Instructions to follow:
Report each line of the data below in which "before" appears.

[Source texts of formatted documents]
┄┄┄┄┄┄┄┄┄┄

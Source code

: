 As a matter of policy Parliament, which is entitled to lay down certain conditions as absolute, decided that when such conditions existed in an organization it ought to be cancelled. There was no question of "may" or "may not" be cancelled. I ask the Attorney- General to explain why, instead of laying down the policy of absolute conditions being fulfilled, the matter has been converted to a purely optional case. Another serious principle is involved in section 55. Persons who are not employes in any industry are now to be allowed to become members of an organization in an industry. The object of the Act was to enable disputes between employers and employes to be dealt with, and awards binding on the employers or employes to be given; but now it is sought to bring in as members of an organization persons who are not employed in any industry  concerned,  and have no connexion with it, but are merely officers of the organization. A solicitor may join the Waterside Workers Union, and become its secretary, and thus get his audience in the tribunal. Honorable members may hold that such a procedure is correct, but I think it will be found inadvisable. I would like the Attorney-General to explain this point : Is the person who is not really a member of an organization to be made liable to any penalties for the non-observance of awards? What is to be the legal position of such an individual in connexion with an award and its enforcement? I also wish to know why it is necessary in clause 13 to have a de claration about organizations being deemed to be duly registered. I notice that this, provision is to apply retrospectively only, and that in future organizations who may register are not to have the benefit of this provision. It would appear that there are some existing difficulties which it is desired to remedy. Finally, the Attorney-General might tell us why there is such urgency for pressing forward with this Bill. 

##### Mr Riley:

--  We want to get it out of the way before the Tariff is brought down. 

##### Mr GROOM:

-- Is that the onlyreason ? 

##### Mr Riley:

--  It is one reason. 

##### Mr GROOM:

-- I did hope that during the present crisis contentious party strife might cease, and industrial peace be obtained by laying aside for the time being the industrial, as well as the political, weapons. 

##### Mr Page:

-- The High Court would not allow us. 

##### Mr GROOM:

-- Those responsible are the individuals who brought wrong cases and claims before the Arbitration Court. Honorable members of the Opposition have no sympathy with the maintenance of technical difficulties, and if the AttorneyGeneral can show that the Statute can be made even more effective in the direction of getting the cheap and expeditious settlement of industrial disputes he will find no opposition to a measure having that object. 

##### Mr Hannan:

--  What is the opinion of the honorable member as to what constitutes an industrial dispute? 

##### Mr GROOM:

┄┄┄┄┄┄┄┄┄┄

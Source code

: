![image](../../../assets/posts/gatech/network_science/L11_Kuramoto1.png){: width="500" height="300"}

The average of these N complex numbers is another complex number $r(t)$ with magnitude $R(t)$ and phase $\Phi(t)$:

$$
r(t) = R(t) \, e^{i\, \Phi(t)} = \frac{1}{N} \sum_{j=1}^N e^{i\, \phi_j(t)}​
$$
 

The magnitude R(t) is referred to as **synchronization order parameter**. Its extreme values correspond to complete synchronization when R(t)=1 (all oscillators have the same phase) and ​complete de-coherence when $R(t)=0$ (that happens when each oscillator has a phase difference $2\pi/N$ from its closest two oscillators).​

┄┄┄┄┄┄┄┄┄┄

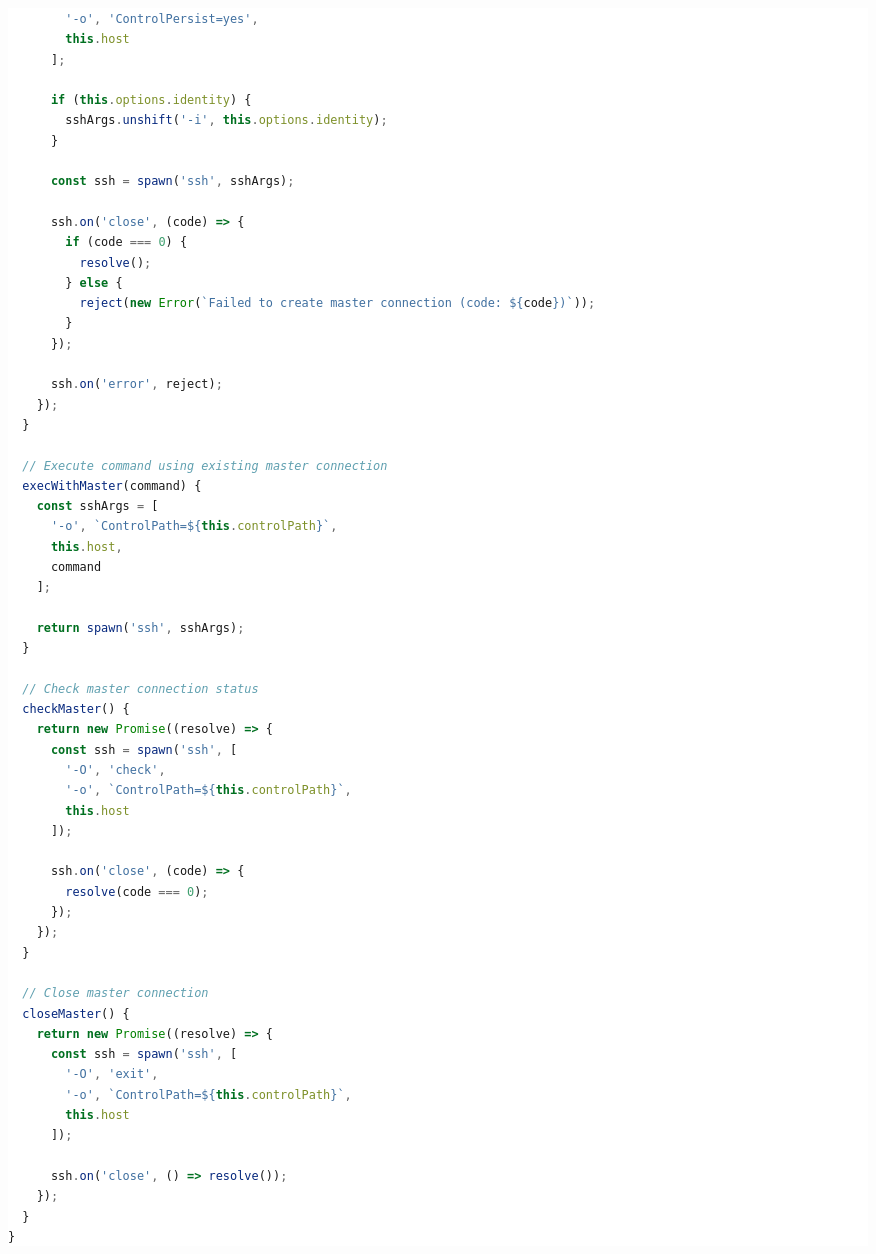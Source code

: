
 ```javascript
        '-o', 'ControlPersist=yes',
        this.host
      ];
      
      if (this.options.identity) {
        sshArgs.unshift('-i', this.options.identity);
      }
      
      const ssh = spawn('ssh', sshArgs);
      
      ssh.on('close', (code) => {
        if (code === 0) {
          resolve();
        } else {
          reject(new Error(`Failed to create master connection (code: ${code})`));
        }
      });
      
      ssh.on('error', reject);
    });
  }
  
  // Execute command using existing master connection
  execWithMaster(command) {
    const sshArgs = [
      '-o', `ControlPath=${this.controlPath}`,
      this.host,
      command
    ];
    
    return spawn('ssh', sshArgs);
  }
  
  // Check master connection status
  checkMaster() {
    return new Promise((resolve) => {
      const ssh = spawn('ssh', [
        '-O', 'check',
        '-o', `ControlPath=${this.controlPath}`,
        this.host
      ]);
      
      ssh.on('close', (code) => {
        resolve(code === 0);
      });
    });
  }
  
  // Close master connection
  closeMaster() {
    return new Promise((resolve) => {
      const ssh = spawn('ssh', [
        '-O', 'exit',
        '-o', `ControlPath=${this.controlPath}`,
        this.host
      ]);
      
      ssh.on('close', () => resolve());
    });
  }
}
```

┄┄┄┄┄┄┄┄┄┄

Reply to the task:
--  We want to get it out of the way before the Tariff is brought down. 
-- Those responsible are the individuals who brought wrong cases and claims before the Arbitration Court. Honorable members of the Opposition have no sympathy with the maintenance of technical difficulties, and if the AttorneyGeneral can show that the Statute can be made even more effective in the direction of getting the cheap and expeditious settlement of industrial disputes he will find no opposition to a measure having that object. 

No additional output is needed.